Python AIOHTTP.web server multiprocessing load-balancer? - python

I am currently developing a web app using the aiohttp module. I'm using:
aiohttp.web, asyncio, uvloop, aiohttp_session, aiohttp_security, aiomysql, and aioredis
I have run some benchmarks against it and while they're pretty good, I can't help but want for more. I know that Python is, by nature, single-threaded. AIOHTTP is using async as to be non-blocking but am I correct in assuming that it is not utilizing all CPU cores?
My idea: Run multiple instances of my aiohttp.web code via concurrent.futures in multiprocessing mode. Each process would serve the site on a different port.

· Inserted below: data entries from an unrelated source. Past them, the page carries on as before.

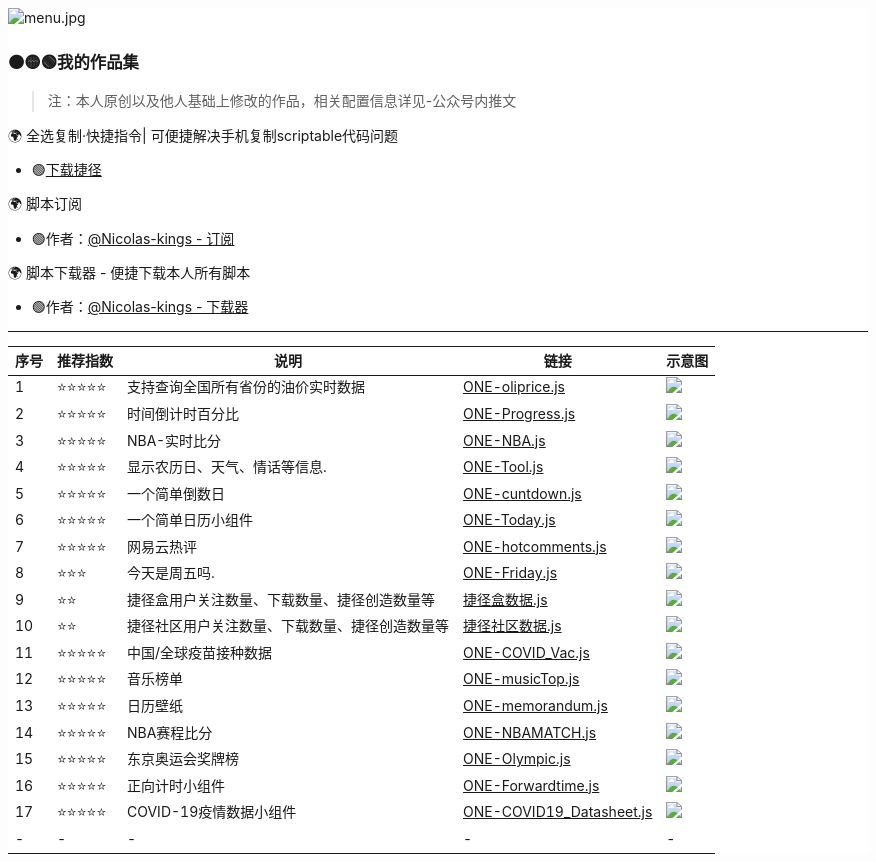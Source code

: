 ![menu.jpg](https://shop.io.mi-img.com/app/shop/img?id=shop_2633f187a80f14a861acabba8963a8d8.jpeg)


### 🟠🟡🟢我的作品集   
> 注：本人原创以及他人基础上修改的作品，相关配置信息详见-公众号内推文

🌍 全选复制·快捷指令| 可便捷解决手机复制scriptable代码问题
* 🟢[下载捷径](https://www.icloud.com/shortcuts/d756d6551eb54a8e877789492c2f9814 )

🌍 脚本订阅
* 🟢作者：[@Nicolas-kings - 订阅](https://raw.githubusercontent.com/Nicolasking007/Scriptable/main/install.json)

🌍 脚本下载器 - 便捷下载本人所有脚本
* 🟢作者：[@Nicolas-kings - 下载器](https://github.com/Nicolasking007/Scriptable/tree/main/ONE-Download.Enc.js)


---

|  序号 | 推荐指数  |  说明 |  链接 | 示意图  |
| ------------ | ------------ | ------------ | ------------ | ------------ |
| 1 | ⭐️⭐️⭐️⭐️⭐️  | 支持查询全国所有省份的油价实时数据  |  [ONE-oliprice.js](https://github.com/Nicolasking007/Scriptable/tree/main/ONE-oliprice) |  <img src="https://i.loli.net/2021/03/27/OLpBgxMtnSJHWmh.jpg" width="400"/> |
| 2  | ⭐️⭐️⭐️⭐️⭐️  | 时间倒计时百分比  |  [ONE-Progress.js](https://github.com/Nicolasking007/Scriptable/tree/main/ONE-Progress) | <img src="https://i.loli.net/2021/03/27/pz7i8DsA3WkGaTU.jpg" width="400"/>  |
| 3  |  ⭐️⭐️⭐️⭐️⭐️  | NBA-实时比分  |  [ONE-NBA.js](https://github.com/Nicolasking007/Scriptable/tree/main/ONE-NBA) | <img src="https://i.loli.net/2021/03/27/yEZAWRdraFKMpJB.jpg" width="400"/> |
| 4  | ⭐️⭐️⭐️⭐️⭐️  | 显示农历日、天气、情话等信息.  | [ONE-Tool.js](https://github.com/Nicolasking007/Scriptable/tree/main/ONE-Tool)  | <img src="https://i.loli.net/2021/03/27/sH1AGgCmOK3ilqu.jpg" width="400"/>  |
| 5  | ⭐️⭐️⭐️⭐️⭐️  | 一个简单倒数日  | [ONE-cuntdown.js](https://github.com/Nicolasking007/Scriptable/tree/main/ONE-cuntdown)  | <img src="https://i.loli.net/2021/03/27/64eOAa1FtvDBm7J.jpg" width="400"/>  |
| 6  | ⭐️⭐️⭐️⭐️⭐️  | 一个简单日历小组件  | [ONE-Today.js](https://github.com/Nicolasking007/Scriptable/tree/main/ONE-Today)  | <img src="https://i.loli.net/2021/03/27/TbFJz8slCiYONV4.jpg" width="400"/>  |
| 7  | ⭐️⭐️⭐️⭐️⭐️  | 网易云热评  | [ONE-hotcomments.js](https://github.com/Nicolasking007/Scriptable/tree/main/ONE-hotcomments)  | <img src="https://i.loli.net/2021/04/04/KQARiV18gzv2cDj.jpg" width="400"/>  |
| 8  | ⭐️⭐️⭐️  | 今天是周五吗.  |  [ONE-Friday.js](https://github.com/Nicolasking007/Scriptable/tree/main/ONE-Friday) | <img src="https://shop.io.mi-img.com/app/shop/img?id=shop_9c96a5f405165fe3a4b3c59df3a1d363.png" width="400"/>  |
| 9  | ⭐️⭐️  | 捷径盒用户关注数量、下载数量、捷径创造数量等  | [捷径盒数据.js](https://github.com/Nicolasking007/Scriptable/tree/main/捷径盒数据看板)  | <img src="https://i.loli.net/2021/04/25/yJx4jGIMCRKodqg.jpg" width="400"/>   |
| 10  | ⭐️⭐️  | 捷径社区用户关注数量、下载数量、捷径创造数量等  | [捷径社区数据.js](https://github.com/Nicolasking007/Scriptable/tree/main/捷径社区数据看板)  | <img src="https://i.loli.net/2021/04/25/yJx4jGIMCRKodqg.jpg" width="400"/>   |
| 11  |  ⭐️⭐️⭐️⭐️⭐️  | 中国/全球疫苗接种数据  |  [ONE-COVID_Vac.js](https://github.com/Nicolasking007/Scriptable/tree/main/COVID-19) | <img src="https://i.loli.net/2021/05/27/OTal5tm1IUvVBPi.jpg" width="400"/>  |
| 12  |  ⭐️⭐️⭐️⭐️⭐️  | 音乐榜单  |  [ONE-musicTop.js](https://github.com/Nicolasking007/Scriptable) | <img src="https://i.loli.net/2021/05/27/C5jLBVl8cS2DPzo.jpg" width="400"/>  |
| 13  |  ⭐️⭐️⭐️⭐️⭐️  | 日历壁纸  |  [ONE-memorandum.js](https://github.com/Nicolasking007/Scriptable/tree/main/ONE-memorandum) | <img src="https://i.loli.net/2021/05/31/anHWT9g6Bzmxoi7.jpg" width="400"/>  |
| 14  |  ⭐️⭐️⭐️⭐️⭐️  | NBA赛程比分  |  [ONE-NBAMATCH.js](https://github.com/Nicolasking007/Scriptable/tree/main/ONE-NBAMATCH) | <img src="https://i.loli.net/2021/06/04/ietfW3wKngVLBGX.jpg" width="400"/>  | 
| 15  |  ⭐️⭐️⭐️⭐️⭐️  | 东京奥运会奖牌榜  |  [ONE-Olympic.js](https://github.com/Nicolasking007/Scriptable/tree/main/ONE-Olympic) | <img src="https://i.loli.net/2021/07/24/sfr1aeEKlyRnIu4.jpg" width="400"/>  |
| 16  |  ⭐️⭐️⭐️⭐️⭐️  | 正向计时小组件  |  [ONE-Forwardtime.js](https://github.com/Nicolasking007/Scriptable/tree/main/ONE-Forwardtime) | <img src="https://pic.rmb.bdstatic.com/bjh/d2fd42a569bef6049a1835c14051c6b8.jpeg" width="400"/>  |
| 17  |  ⭐️⭐️⭐️⭐️⭐️  | COVID-19疫情数据小组件  |  [ONE-COVID19_Datasheet.js](https://github.com/Nicolasking007/Scriptable/tree/main/ONE-COVID19_Datasheet) | <img src="https://pic.rmb.bdstatic.com/bjh/185a9ea25035c85ff056676f56e1e4c7.jpeg" width="400"/>  |
| -  |  -  | -  |  - | -  |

I would then put a load balancer in front of them. MySQL and Redis can be used to share state where necessary such as for sessions.
Question: Given a server with several CPU cores, will this result in the desired performance increase? If so, is there any specific pattern to pursue in order to avert problems? I can't think of anything that these aio modules are doing that would require that there only be a single thread though I could be wrong.
Note: This is not a subjective question as I've posed it. Either the module is currently bound to one thread/process or it isn't - can benefit from a multiprocessing module + load balancer or can't.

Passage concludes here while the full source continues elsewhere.